Un game design intuitif et signifiant pour tout usager du serious game semblait nécessaire pour une prise en main du jeu quasi immédiate, premier gage d’intérêt pour poursuivre l’expérience de jeu. Le choix s’est donc porté sur un univers de bureau, familier pour beaucoup de salariés - interface devant un ordinateur et mécanique de jeu articulée autour de médias de communication de type mail, téléphone, webcam (Cf. article 3) - et sur celui de la vidéo. Concernant ce dernier point, à l’origine du projet l’hypothèse a été formulée selon laquelle un univers 3D en images de synthèse, pour un public de non-initiés aux jeux numériques et potentiellement non joueurs, ne serait pas pertinent et pourrait même faire obstacle à la motivation à entrer dans le jeu. Une hypothèse d’ordre anthropologique a donc guidé « SecretCAM handicap » vers une conception à base de vidéo, média populaire, universel, accessible au plus grand nombre.
Voyons concrètement ce qu’il en est.

Le recours à la vidéo plutôt qu’à la 3D : un choix plébiscité favorisant l’entrée dans le jeu.

La vidéo semble aider le joueur à entrer plus facilement dans l’histoire des personnages du jeu. Les entretiens individuels et les observations participantes nous apportent des éléments d’éclairage sur ce point (voir article 2 pour la méthodologie de recherche). En voici quelques extraits.

3« On rentre facilement dans le jeu. C’est pas mal le fait que ce soit de la vidéo, comme si c’était réel…c’est une façon de rentrer dans l’histoire » (Robert, technicien, plus de 40 ans).
« La mise en situation était très bien, on avait l’impression qu’on était vraiment dedans » (Jeanne, employée, moins de 30 ans, se dit non joueuse).
« C’était très bien fait, faut l’avouer, que ce soit au niveau des films…des manières de jouer, […] j’ai trouvé ouais, vraiment que c’était bien fait, on s’y croyait quoi, clairement » (Yvon, employé, moins de 30 ans, se dit très joueur, y compris de jeux vidéo).

Un salarié a même déclaré qu’il n’avait pas été surpris de voir des vidéos d’acteurs, là où généralement derrière la terminologie de jeu vidéo on s’attendrait à un jeu en 3D en image de synthèse.

« Ça ne m’a pas surpris de voir ça en réel. Je m’attendais à des scènes réelles, réellement jouées» (Bernard, employé, 30 ans, se dit joueur mais pas à des jeux vidéo).

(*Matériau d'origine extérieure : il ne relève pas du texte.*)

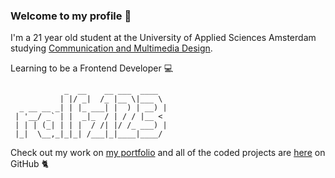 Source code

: ### Welcome to my profile 🚀

I'm a 21 year old student at the University of Applied Sciences Amsterdam studying <a href="https://www.cmd-amsterdam.nl/" target="_blank">Communication and Multimedia Design</a>.


Learning to be a Frontend Developer 💻
```
            _  __    __ ___  ____  
           | |/ _|  /_ |__ \|___ \ 
  _ __ __ _| | |_ ___| |  ) | __) |
 | '__/ _` | |  _|_  / | / / |__ < 
 | | | (_| | | |  / /| |/ /_ ___) |
 |_|  \__,_|_|_| /___|_|____|____/ 
```


Check out my work on <a href="https://ralfzonneveld.com/" target="_blank">my portfolio</a> and all of the coded projects are <a href="https://github.com/ralfz123?tab=repositories" target="_blank">here</a> on GitHub 🐈
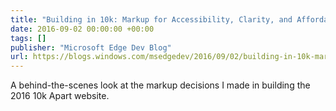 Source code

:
 ```yaml
---
title: "Building in 10k: Markup for Accessibility, Clarity, and Affordance"
date: 2016-09-02 00:00:00 +00:00
tags: []
publisher: "Microsoft Edge Dev Blog"
url: https://blogs.windows.com/msedgedev/2016/09/02/building-in-10k-markup-for-accessibility-clarity-and-affordance/
---
```


A behind-the-scenes look at the markup decisions I made in building the 2016 10k Apart website.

Il semble même que le choix de la 3D n’aurait pas du tout été en adéquation avec le concept de caméra cachée - « SecretCAM » - développé dans le jeu et permettant d’espionner ses propres collègues.

« La 3D aurait faussée ce jeu-là. Il n’y aurait plus cette sensation de voir la personne de manière cachée, d’espionner » (Jacques, cadres, 38 ans, se dit joueur y compris de jeux vidéo).

La vidéo semble aider le joueur à entrer dans la réalité proposée par le jeu, ce que des images de synthèse n’auraient peut-être pas sût permettre avec la même intensité.

« A mon sens, avec un jeu en images de synthèse, on serait beaucoup trop éloigné de la réalité. Ce serait tout aussi ludique, mais on ne jouerait pas avec la même sensation et avec la même recherche. La réalité est importante pour s’imprégner du jeu. En tant que joueur, comme en tant que professionnel, l’image réelle m’aide à rentrer dans cette réalité-là. En images de synthèse, c’est comme un dessin animé au travers duquel je pense que je ne serais pas rentré dans le jeu de la même manière » (Jacques, 38 ans, se dit joueur de jeux vidéo).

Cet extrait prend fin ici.